DATASET ENTRIES: Begin
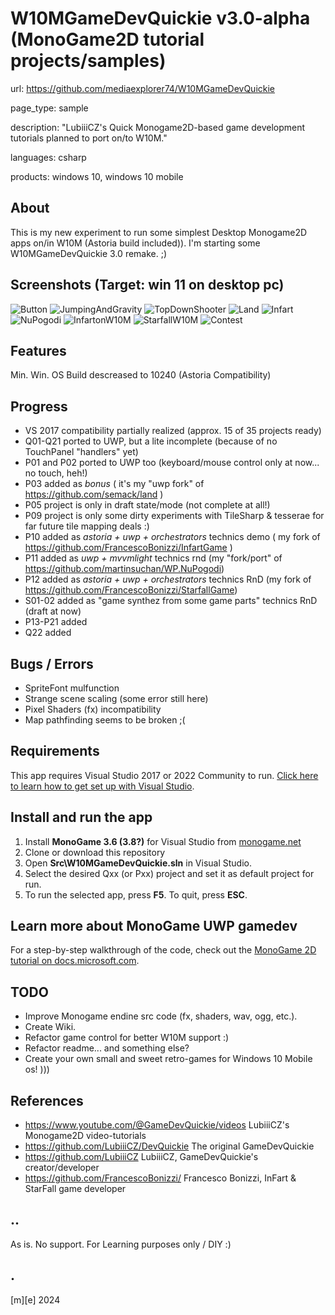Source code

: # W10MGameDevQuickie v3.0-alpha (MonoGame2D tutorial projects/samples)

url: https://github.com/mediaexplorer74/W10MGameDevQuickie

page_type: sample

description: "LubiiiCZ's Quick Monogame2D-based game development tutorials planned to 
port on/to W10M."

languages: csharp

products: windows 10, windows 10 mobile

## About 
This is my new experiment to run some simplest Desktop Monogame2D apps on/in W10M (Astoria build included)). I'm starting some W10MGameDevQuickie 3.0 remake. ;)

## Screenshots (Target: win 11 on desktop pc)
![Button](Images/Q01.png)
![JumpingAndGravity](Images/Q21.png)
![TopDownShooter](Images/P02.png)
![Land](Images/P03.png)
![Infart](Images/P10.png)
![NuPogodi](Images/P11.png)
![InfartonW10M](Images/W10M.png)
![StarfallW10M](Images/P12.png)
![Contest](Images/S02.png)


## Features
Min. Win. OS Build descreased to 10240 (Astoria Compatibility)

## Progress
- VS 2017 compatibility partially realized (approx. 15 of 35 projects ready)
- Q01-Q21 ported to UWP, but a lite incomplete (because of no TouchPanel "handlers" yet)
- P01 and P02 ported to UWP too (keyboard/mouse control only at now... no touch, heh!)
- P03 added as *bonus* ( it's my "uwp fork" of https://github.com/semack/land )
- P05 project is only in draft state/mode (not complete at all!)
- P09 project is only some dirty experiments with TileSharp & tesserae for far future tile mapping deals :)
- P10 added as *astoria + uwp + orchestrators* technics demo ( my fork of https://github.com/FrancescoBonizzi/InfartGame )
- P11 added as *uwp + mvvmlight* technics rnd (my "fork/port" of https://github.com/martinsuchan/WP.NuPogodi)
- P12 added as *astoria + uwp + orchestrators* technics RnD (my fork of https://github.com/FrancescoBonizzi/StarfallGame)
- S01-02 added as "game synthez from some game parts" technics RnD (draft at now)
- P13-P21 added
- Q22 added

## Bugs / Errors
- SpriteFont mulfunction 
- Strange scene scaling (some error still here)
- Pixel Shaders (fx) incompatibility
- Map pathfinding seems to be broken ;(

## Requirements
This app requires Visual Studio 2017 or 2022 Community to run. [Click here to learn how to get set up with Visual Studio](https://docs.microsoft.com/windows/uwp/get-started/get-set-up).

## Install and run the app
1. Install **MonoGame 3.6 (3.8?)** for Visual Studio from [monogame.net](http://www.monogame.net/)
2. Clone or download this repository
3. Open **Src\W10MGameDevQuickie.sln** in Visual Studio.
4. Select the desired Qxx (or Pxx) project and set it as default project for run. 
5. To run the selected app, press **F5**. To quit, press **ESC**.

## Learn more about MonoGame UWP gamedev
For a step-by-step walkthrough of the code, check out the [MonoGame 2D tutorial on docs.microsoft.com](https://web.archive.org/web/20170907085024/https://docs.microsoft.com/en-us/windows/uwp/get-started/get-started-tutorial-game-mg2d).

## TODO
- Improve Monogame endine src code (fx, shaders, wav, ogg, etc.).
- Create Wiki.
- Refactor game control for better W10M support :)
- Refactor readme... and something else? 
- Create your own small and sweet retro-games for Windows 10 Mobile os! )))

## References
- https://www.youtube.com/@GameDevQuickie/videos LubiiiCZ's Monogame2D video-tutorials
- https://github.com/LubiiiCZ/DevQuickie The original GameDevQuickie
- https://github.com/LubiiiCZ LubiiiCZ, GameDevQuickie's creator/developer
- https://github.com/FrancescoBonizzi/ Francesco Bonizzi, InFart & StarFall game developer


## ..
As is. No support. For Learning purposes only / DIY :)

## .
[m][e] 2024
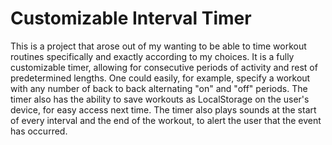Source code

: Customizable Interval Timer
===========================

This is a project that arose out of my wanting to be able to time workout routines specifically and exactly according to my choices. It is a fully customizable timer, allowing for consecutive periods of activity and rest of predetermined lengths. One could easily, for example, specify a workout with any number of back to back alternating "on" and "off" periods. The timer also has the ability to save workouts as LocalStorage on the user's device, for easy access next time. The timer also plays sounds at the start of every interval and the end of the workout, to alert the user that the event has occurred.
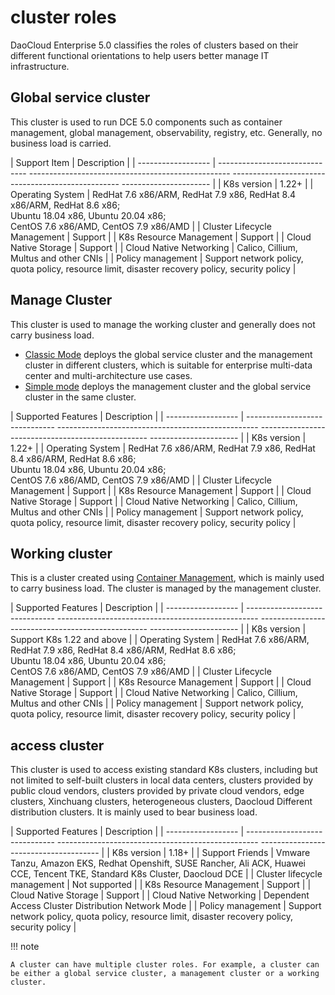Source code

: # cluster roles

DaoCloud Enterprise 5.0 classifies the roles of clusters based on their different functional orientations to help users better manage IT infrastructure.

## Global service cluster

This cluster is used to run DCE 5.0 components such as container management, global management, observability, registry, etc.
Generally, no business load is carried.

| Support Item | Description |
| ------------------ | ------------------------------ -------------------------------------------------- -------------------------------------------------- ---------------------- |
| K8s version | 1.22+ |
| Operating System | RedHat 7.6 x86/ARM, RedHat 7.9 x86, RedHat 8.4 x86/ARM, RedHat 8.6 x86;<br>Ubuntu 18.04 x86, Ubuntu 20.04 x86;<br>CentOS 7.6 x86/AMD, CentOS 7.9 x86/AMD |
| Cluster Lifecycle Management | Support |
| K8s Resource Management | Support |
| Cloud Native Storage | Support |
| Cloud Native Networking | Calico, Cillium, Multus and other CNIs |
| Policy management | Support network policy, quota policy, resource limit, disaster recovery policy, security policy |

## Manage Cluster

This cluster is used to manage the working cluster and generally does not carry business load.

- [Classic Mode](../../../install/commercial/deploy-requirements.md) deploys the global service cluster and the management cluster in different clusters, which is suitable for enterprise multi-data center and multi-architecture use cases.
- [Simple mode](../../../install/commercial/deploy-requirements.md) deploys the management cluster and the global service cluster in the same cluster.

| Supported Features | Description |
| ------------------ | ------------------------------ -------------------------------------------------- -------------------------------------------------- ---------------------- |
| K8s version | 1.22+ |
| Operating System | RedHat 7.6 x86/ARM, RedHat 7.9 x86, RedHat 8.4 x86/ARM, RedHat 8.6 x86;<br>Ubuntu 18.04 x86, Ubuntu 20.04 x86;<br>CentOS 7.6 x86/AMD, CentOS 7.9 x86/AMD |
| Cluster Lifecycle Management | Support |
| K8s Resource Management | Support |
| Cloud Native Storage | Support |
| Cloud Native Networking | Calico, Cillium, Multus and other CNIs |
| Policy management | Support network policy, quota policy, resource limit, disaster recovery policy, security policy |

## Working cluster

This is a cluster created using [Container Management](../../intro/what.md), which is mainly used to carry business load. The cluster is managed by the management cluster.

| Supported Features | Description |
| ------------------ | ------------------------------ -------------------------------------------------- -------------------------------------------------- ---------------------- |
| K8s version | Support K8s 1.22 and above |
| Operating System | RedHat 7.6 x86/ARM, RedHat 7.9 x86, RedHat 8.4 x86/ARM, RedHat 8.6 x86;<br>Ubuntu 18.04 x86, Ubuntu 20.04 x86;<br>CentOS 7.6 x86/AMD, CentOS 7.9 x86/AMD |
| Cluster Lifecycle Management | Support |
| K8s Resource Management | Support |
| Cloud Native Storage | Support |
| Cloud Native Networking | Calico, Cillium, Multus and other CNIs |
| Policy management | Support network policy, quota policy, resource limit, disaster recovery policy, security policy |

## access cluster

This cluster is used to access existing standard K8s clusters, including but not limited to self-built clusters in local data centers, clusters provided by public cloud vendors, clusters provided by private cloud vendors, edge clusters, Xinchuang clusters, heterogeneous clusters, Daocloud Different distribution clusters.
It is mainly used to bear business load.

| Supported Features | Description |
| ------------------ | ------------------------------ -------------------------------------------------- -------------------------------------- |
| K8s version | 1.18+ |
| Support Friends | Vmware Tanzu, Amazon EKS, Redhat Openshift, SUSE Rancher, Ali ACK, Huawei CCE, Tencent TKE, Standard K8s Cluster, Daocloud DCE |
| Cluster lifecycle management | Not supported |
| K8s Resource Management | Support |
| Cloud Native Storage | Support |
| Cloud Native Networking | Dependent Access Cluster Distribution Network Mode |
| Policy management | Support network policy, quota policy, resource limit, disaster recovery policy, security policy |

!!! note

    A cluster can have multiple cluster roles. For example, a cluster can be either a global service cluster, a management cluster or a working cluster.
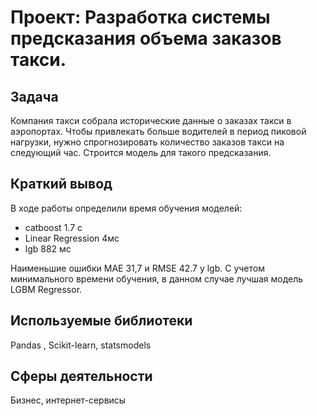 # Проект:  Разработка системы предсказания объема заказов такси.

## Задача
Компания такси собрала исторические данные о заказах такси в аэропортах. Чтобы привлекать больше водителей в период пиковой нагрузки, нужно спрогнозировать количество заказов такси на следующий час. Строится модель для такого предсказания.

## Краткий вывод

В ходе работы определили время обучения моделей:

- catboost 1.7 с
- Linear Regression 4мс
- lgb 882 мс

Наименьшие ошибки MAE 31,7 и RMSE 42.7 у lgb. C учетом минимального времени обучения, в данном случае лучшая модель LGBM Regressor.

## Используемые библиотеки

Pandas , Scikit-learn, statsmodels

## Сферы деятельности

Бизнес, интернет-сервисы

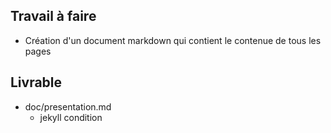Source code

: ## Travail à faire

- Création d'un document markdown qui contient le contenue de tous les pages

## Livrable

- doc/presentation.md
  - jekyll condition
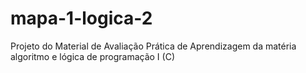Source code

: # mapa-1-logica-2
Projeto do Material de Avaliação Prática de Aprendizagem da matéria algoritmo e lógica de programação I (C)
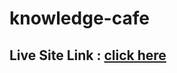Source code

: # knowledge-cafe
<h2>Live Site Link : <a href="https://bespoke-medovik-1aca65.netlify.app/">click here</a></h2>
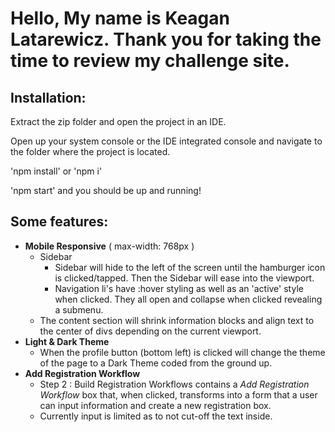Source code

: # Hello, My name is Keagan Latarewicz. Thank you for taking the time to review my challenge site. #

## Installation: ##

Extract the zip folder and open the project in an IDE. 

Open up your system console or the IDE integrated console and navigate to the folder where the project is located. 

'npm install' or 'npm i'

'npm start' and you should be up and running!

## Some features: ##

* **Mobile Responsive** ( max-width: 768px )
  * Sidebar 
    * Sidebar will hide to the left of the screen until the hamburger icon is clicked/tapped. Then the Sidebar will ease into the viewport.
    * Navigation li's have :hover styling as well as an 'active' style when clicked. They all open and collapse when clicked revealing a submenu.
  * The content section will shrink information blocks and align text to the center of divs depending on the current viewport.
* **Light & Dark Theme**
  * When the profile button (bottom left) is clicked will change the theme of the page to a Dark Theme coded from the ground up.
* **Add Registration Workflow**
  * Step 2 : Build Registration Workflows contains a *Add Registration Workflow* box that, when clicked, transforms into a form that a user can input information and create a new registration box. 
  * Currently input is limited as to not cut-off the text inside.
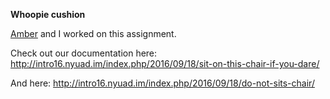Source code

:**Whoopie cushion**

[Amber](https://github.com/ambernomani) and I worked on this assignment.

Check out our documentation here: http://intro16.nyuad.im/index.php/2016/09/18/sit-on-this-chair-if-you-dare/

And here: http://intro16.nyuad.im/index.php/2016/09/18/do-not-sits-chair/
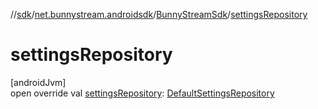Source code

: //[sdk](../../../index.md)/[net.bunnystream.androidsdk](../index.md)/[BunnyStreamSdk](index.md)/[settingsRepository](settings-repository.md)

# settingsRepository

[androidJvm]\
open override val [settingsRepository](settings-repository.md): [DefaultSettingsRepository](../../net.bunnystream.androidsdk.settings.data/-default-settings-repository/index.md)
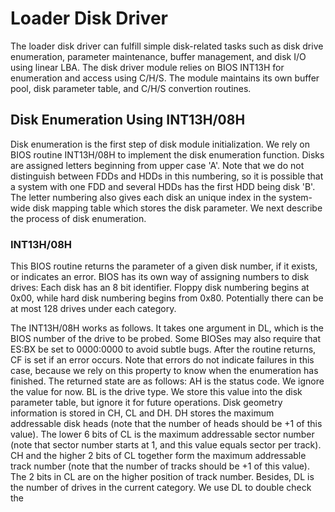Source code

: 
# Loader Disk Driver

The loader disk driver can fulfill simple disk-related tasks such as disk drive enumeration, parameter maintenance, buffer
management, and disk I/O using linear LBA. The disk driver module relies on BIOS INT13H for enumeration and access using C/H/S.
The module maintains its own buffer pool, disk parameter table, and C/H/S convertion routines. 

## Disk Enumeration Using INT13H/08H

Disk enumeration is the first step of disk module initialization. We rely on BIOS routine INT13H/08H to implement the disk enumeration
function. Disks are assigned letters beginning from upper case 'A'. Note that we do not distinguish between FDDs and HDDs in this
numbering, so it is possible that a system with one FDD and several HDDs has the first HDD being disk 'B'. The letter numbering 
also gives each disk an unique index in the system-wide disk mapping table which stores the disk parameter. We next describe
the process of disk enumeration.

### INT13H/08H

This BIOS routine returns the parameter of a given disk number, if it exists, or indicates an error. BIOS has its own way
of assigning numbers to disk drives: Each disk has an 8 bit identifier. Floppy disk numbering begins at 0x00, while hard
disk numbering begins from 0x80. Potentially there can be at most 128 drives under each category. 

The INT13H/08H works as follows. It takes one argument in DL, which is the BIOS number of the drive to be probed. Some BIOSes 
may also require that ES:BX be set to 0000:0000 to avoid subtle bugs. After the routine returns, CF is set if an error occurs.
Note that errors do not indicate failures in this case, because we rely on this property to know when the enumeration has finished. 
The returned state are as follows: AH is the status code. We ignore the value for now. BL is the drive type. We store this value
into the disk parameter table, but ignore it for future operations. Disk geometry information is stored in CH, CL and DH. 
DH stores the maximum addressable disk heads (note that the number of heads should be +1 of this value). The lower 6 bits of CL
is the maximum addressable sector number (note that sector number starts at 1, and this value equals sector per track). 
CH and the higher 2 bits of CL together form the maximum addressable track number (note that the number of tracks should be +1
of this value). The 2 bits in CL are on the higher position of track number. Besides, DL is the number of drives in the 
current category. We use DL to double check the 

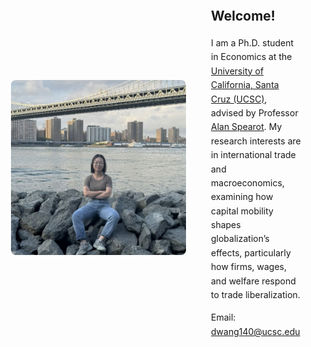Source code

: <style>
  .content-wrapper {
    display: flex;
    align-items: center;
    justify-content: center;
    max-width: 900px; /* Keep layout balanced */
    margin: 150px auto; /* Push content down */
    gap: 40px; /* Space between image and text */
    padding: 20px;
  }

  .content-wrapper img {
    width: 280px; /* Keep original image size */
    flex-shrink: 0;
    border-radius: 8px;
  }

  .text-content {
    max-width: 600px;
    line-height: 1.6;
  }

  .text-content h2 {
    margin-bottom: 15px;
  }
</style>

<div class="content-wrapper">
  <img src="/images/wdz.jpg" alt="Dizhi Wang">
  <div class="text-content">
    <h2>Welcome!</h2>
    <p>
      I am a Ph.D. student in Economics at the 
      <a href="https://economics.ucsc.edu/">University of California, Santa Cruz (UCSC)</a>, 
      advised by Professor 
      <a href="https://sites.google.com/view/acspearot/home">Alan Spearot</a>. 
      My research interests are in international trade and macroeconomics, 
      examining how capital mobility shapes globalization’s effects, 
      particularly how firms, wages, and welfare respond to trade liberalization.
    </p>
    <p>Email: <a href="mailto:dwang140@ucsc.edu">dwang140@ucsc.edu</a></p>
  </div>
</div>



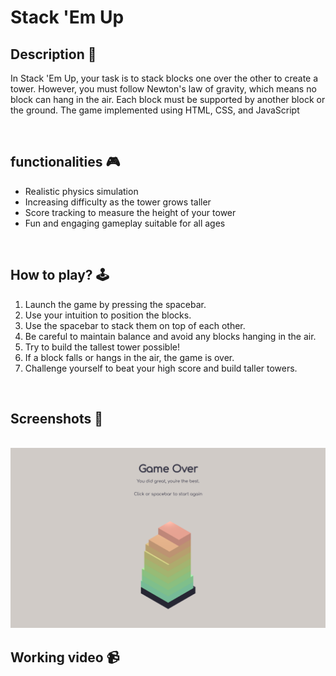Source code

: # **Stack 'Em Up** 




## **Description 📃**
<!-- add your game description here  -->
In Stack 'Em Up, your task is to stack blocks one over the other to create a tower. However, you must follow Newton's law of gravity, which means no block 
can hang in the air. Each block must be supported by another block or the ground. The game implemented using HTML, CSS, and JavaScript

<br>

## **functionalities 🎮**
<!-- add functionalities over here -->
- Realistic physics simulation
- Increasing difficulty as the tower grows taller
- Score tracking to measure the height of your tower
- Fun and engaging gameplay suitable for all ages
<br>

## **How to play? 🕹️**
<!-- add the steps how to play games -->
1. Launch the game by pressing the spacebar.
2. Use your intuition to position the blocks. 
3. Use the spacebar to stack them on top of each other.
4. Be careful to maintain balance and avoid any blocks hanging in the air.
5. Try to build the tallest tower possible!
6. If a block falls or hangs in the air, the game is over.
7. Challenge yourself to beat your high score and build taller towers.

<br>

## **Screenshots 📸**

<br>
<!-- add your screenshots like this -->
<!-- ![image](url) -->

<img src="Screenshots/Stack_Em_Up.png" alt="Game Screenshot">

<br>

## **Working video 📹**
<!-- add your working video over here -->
DATASET ENTRIES: End
■ **TASK TO COMPLETE**
How many lines above contain the word "blocks"? Reply with only the number.

■ **SOLUTION**
4